俺の思考を読み取ったリリアが、息を呑む気配がした。
「……アルマ。それは……」
彼女は一瞬言葉を失ったようだったが、すぐに驚きと興奮が入り混じった声で答えた。
「ええ、理論上は可能ですわ!
魂に刻まれたスキルの中には、他の生物の力を取り込み、自らのものとする力を持つものもある、と古い文献で読んだことがあります。

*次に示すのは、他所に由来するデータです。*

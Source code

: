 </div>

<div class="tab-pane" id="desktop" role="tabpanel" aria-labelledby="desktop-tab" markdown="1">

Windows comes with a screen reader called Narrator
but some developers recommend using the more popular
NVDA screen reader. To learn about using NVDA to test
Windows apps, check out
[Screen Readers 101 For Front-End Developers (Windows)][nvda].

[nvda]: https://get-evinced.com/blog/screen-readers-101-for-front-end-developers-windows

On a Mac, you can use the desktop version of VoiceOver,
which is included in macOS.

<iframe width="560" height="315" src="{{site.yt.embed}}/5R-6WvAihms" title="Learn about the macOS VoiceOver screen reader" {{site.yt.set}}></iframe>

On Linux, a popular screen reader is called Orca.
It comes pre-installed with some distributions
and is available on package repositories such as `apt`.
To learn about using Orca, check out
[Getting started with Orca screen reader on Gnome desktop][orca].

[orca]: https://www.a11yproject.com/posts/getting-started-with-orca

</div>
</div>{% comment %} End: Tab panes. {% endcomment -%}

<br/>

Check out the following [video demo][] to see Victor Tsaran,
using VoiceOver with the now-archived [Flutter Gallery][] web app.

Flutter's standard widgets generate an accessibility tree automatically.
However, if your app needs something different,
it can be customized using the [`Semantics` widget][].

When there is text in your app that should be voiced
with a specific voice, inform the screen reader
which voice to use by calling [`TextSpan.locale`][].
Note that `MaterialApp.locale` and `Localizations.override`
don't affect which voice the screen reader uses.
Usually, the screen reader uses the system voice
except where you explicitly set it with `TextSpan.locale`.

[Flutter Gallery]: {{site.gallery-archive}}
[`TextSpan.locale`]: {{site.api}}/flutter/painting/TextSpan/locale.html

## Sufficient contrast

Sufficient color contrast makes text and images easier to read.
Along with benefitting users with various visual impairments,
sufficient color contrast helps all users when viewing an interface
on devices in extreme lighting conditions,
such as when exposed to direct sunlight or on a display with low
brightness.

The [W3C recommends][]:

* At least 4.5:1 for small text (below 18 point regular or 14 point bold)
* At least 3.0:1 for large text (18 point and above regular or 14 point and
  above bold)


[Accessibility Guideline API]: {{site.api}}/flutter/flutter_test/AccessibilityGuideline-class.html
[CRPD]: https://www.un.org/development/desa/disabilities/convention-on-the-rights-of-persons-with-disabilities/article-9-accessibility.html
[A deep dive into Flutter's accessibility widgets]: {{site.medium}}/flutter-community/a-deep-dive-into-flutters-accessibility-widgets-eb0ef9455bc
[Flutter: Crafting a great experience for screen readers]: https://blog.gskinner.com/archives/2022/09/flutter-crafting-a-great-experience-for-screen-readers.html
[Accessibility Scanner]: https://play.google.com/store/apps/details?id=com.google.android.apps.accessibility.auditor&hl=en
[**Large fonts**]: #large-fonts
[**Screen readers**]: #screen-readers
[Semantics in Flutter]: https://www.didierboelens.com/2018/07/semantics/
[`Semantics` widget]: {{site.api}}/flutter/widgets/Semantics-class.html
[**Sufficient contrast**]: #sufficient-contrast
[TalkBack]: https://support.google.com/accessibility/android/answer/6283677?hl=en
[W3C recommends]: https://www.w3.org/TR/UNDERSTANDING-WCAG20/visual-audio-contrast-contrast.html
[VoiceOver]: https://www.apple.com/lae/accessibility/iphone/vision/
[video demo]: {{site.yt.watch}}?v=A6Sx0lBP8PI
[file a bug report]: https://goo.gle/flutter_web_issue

アルマ、あなたにはその才能があるのかもしれません……!」
(マジか!)
「その力……もし名前をつけるとしたら……そうですね、『魂』を鎧に『装着』し、『融合』させる力……。《魂装融合》というのはいかがでしょう?」
(《魂装融合》……!)
なんて厨二病心をくすぐるネーミングセンスだ!
最高じゃないか!
(かっけぇ……!
めちゃくちゃカッコいいぞ、リリア!)
「えへへ、そうですか?
よかったですわ」
リリアが照れたように笑う。
俺の興奮は、もう抑えきれなかった。
《機構造解析》で敵を分析し、《霊素視》で弱点を見抜き、倒した敵を《魂装融合》で自分の力に変えていく。
完璧だ。
完璧な戦闘サイクルじゃないか!
(よし!
やってみようぜ、リリア!
さっそく、その《魂装融合》ってやつを!)
俺はすっかり元気を取り戻し、前のめり気味に立ち上がった。
すると、ちょうど目の前に、先ほどのオートマタとの戦闘で砕け散った、ダンジョンの壁の破片……いや、誰かが落としていったのか、古い盾の破片が転がっているのが目に入った。
(手始めに、こいつで実験だ!
まずは手堅く、無機物から!)
俺は意気揚々と、その盾の破片に向かって、鉄の腕を伸ばそうとした。
しかし。
その腕が、あと数センチで破片に届くというところで、ピタリと止まった。
(……待てよ)
まただ。
脳裏に、あの声が響く。
「また失敗するんじゃないのか?」
父の冷たい声。
そうだ。これは、初めての試みだ。
スキルがあると言っても、理論上可能だというだけだ。
やり方も、コツも、何もわからない。
(もし、失敗したら……?
今度は、この腕が崩壊するだけじゃ済まないかもしれない。リリアを巻き込んでしまったら……?)
一度燃え上がった情熱の炎が、恐怖という冷水で急速に勢いを失っていく。
鉄の指先が、微かに震えた。
そんな俺の心の揺らぎを、リリアは即座に感じ取っていた。
「大丈夫ですわ、アルマ」
彼女の声は、どこまでも優しく、そして力強かった。
「わたくしがついています。
あなたの失敗は、わたくしが全部受け止めますから。
だから、恐れないで」
その言葉が、俺の震えを止めてくれた。
そうだ。俺はもう、独りじゃない。
失敗したっていいじゃないか。
失敗したら、また分析して、やり直せばいい。
この、最高の相棒と一緒になら。
(……ああ。そうだな)
俺は、ゆっくりと息を吸い込むようなイメージをした。
そして、リリアの温かい魂を感じながら、意を決して、再び盾の破片へと手を伸ばす。
今度こそ、この手で、新たな力を掴み取るために。